What you will do> Beginning with the line that contains "To implement a server", output each line below exactly through the last one, both included, and nothing else.
*** Task material
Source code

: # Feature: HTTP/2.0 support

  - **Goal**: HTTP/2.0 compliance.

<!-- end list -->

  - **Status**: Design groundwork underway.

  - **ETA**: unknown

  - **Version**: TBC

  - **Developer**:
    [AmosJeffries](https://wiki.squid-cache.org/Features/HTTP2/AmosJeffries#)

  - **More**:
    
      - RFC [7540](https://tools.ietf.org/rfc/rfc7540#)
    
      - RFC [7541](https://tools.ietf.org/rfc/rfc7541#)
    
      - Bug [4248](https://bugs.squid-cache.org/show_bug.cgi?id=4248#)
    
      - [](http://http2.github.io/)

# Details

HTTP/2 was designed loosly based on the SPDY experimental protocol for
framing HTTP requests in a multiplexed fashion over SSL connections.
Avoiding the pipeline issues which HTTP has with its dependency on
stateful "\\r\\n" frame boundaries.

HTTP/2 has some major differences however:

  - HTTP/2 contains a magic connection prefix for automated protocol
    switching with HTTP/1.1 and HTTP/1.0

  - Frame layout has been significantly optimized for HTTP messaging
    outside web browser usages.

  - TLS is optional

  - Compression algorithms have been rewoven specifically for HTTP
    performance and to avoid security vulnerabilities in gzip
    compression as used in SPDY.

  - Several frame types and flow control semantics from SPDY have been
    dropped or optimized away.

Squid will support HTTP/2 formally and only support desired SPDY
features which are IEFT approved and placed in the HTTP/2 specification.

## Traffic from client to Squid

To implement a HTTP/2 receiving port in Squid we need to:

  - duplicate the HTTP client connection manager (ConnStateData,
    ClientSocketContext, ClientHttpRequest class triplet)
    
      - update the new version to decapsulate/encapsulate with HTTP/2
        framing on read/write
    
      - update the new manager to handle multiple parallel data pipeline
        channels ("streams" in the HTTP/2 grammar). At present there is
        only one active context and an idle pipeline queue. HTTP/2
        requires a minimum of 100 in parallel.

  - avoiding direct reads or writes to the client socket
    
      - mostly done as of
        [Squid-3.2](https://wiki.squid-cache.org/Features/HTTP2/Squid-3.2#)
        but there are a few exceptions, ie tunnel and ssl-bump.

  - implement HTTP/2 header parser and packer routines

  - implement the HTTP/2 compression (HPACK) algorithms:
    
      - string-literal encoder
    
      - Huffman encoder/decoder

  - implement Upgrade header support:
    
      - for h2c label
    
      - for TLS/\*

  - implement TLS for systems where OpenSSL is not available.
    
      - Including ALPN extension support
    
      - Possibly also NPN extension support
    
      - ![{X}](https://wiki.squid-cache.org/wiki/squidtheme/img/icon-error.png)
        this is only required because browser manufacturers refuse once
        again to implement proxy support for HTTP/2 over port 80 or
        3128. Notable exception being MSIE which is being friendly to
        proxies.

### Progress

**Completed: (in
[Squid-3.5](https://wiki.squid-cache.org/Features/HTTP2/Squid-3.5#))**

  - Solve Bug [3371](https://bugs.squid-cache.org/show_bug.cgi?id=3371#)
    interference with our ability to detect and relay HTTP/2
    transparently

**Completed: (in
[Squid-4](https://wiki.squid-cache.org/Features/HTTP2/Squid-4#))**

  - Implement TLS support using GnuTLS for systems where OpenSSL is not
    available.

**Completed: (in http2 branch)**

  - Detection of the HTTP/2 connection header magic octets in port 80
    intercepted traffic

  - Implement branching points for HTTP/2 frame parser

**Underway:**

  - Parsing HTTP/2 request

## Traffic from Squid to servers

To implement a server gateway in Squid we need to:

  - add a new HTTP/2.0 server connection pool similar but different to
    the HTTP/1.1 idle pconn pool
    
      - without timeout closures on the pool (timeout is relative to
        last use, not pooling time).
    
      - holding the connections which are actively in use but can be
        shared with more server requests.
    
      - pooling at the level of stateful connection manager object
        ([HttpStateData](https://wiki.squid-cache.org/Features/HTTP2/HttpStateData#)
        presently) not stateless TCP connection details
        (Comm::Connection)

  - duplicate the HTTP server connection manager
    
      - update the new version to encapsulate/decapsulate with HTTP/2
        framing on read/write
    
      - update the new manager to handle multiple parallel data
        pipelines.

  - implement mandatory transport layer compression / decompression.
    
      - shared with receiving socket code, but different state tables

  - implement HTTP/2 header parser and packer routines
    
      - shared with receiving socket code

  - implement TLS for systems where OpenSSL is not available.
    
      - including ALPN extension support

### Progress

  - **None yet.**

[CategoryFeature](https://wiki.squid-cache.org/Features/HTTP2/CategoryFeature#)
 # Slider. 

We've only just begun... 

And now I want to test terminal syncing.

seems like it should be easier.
******
Answer to this exercise>
To implement a server gateway in Squid we need to:

  - add a new HTTP/2.0 server connection pool similar but different to
    the HTTP/1.1 idle pconn pool
    
      - without timeout closures on the pool (timeout is relative to
        last use, not pooling time).
    
      - holding the connections which are actively in use but can be
        shared with more server requests.
    
      - pooling at the level of stateful connection manager object
        ([HttpStateData](https://wiki.squid-cache.org/Features/HTTP2/HttpStateData#)
        presently) not stateless TCP connection details
        (Comm::Connection)

  - duplicate the HTTP server connection manager
    
      - update the new version to encapsulate/decapsulate with HTTP/2
        framing on read/write
    
      - update the new manager to handle multiple parallel data
        pipelines.

  - implement mandatory transport layer compression / decompression.
    
      - shared with receiving socket code, but different state tables

  - implement HTTP/2 header parser and packer routines
    
      - shared with receiving socket code

  - implement TLS for systems where OpenSSL is not available.
    
      - including ALPN extension support

### Progress

  - **None yet.**

[CategoryFeature](https://wiki.squid-cache.org/Features/HTTP2/CategoryFeature#)
 # Slider. 

We've only just begun... 

And now I want to test terminal syncing.

seems like it should be easier.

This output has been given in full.